[STUDY MATERIAL — start]

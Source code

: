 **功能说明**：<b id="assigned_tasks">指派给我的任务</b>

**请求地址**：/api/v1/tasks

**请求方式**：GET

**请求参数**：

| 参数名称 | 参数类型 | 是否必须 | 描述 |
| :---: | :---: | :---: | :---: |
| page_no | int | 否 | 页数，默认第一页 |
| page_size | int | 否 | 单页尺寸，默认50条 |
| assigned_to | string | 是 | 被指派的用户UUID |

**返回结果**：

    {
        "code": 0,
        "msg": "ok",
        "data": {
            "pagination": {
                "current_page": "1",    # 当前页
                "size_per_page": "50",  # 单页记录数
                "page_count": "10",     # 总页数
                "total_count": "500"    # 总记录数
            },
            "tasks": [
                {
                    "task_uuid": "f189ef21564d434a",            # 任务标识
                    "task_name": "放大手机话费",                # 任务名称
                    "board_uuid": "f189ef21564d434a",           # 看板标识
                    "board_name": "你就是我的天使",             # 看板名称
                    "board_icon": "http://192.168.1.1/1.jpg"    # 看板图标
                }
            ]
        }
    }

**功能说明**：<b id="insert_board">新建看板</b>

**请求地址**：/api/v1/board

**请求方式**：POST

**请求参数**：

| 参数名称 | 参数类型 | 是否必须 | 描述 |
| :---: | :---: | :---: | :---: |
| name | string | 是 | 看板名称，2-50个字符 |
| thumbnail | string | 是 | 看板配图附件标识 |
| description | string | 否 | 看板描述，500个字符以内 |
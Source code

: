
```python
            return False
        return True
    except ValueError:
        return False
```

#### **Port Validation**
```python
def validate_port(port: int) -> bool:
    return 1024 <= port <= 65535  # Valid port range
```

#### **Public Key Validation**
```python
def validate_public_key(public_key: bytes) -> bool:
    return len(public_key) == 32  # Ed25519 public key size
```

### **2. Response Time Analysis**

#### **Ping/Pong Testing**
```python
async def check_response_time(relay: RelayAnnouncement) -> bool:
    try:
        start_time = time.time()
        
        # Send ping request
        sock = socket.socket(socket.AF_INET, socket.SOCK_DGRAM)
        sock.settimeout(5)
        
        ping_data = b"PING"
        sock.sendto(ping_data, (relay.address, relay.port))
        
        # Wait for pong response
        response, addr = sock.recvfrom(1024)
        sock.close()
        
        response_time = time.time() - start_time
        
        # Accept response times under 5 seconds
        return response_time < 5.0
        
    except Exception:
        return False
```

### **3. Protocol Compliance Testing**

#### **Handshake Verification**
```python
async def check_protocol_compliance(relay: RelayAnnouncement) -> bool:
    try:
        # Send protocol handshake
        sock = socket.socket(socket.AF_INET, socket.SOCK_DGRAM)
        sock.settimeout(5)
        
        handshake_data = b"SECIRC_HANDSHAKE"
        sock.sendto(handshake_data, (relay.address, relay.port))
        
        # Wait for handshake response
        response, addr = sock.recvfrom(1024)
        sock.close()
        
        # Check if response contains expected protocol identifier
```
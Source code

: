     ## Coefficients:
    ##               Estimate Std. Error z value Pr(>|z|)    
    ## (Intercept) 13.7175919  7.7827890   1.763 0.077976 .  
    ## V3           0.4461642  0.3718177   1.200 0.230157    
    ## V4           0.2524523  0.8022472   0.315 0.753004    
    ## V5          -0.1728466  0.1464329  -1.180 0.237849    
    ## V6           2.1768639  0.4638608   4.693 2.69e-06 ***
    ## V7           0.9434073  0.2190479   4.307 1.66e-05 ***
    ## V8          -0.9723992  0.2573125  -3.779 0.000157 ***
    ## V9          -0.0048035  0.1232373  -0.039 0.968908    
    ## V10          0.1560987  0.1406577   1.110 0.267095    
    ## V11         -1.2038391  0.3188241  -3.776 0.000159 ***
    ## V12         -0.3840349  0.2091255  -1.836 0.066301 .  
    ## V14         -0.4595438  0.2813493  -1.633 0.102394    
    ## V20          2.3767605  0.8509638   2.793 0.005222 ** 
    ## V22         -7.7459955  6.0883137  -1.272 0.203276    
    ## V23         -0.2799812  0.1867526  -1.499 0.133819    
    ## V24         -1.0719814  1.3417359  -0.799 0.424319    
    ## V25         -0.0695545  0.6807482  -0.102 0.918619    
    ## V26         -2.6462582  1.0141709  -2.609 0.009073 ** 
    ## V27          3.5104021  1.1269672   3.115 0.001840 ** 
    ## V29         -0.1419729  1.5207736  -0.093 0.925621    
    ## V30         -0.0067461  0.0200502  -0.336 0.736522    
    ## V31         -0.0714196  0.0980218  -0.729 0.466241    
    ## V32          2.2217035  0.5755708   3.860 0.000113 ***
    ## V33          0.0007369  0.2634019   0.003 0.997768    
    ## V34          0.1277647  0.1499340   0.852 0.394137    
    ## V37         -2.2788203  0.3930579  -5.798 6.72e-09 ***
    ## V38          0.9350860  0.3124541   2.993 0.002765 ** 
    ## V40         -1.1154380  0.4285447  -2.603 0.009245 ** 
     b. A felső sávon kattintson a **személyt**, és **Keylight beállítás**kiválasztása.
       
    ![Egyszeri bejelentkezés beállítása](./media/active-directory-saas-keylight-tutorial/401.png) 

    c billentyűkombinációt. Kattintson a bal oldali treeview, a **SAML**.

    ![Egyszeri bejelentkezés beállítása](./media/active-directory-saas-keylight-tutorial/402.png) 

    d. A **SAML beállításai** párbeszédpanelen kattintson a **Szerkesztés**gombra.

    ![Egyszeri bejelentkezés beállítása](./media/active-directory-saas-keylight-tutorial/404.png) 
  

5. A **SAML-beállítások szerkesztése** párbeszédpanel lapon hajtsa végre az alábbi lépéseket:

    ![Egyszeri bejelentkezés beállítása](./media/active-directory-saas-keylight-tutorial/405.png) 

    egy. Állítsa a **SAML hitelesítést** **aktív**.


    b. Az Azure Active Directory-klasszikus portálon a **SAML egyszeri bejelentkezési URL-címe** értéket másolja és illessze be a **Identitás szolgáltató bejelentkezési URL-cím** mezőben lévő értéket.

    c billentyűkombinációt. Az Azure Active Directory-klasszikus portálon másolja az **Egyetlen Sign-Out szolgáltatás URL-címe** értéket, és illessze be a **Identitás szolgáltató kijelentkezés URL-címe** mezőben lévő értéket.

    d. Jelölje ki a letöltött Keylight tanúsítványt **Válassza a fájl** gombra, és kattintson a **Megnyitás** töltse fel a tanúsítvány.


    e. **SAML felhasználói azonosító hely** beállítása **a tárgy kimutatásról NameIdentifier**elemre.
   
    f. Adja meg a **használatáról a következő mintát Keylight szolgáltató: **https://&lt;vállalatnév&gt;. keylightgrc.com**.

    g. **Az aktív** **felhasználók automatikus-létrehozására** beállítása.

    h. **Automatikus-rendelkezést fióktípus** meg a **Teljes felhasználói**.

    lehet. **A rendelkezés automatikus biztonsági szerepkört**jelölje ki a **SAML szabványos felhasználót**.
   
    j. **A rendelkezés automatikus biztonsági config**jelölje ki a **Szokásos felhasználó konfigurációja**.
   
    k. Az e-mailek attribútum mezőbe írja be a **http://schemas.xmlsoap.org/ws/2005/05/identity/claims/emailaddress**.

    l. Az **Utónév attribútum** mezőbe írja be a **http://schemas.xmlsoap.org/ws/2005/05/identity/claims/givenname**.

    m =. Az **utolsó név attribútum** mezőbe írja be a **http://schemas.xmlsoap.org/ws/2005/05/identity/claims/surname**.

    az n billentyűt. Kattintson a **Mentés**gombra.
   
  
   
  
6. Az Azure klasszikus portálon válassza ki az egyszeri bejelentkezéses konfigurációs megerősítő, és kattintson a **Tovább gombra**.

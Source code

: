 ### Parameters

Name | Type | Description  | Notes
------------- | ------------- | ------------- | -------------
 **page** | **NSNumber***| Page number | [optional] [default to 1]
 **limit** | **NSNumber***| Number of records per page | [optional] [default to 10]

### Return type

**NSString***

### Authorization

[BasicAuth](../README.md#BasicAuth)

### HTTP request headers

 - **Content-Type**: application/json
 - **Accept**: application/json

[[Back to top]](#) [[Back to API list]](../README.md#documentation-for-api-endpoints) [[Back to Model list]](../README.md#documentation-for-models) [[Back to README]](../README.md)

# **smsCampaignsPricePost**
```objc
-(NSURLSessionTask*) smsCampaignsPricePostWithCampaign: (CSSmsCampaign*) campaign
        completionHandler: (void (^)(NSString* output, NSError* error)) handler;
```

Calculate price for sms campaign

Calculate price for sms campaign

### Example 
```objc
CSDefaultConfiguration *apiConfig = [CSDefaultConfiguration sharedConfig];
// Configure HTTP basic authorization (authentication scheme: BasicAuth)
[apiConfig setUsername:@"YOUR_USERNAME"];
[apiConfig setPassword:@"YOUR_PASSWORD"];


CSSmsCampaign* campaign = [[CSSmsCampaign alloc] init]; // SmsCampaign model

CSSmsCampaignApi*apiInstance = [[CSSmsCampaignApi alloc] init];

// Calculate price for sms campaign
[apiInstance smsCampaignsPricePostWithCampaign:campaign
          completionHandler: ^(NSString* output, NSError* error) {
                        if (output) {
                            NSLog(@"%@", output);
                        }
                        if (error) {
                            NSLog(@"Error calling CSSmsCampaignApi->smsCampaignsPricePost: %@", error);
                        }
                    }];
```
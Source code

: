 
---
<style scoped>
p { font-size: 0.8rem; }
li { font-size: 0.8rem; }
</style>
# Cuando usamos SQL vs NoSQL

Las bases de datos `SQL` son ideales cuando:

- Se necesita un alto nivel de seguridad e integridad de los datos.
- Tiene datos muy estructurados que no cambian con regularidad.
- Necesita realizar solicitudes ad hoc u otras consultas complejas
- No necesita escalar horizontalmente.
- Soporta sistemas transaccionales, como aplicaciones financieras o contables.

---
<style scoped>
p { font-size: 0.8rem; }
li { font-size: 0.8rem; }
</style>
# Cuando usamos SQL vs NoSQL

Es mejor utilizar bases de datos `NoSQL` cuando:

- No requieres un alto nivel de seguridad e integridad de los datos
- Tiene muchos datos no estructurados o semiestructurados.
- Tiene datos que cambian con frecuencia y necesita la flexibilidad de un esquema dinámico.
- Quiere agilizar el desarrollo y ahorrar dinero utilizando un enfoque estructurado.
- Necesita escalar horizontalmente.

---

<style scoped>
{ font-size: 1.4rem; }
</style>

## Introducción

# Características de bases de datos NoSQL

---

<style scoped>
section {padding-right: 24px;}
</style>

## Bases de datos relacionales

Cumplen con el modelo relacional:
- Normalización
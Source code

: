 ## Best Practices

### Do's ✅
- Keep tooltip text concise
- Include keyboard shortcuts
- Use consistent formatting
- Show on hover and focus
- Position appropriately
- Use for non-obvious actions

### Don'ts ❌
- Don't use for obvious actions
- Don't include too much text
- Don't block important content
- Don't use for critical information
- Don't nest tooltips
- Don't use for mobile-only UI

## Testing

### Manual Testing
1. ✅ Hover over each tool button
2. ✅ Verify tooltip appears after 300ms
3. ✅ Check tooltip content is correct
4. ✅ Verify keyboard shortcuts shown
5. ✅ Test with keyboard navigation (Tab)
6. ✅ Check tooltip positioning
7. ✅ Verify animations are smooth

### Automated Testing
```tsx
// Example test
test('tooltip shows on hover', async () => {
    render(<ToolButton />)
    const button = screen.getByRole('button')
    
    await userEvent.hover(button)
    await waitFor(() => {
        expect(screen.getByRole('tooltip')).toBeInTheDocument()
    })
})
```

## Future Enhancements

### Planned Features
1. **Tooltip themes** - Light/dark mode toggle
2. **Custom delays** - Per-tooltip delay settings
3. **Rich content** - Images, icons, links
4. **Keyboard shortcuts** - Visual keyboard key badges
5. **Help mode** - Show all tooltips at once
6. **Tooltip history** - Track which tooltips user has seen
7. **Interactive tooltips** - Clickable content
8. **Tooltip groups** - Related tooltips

[STUDY MATERIAL — finish]

WHAT IS NEEDED: Every line of the material above that has the string "datos" needs pulling out.

FINISHED TASK:
Las bases de datos `SQL` son ideales cuando:
- Se necesita un alto nivel de seguridad e integridad de los datos.
- Tiene datos muy estructurados que no cambian con regularidad.
Es mejor utilizar bases de datos `NoSQL` cuando:
- No requieres un alto nivel de seguridad e integridad de los datos
- Tiene muchos datos no estructurados o semiestructurados.
- Tiene datos que cambian con frecuencia y necesita la flexibilidad de un esquema dinámico.
# Características de bases de datos NoSQL
## Bases de datos relacionales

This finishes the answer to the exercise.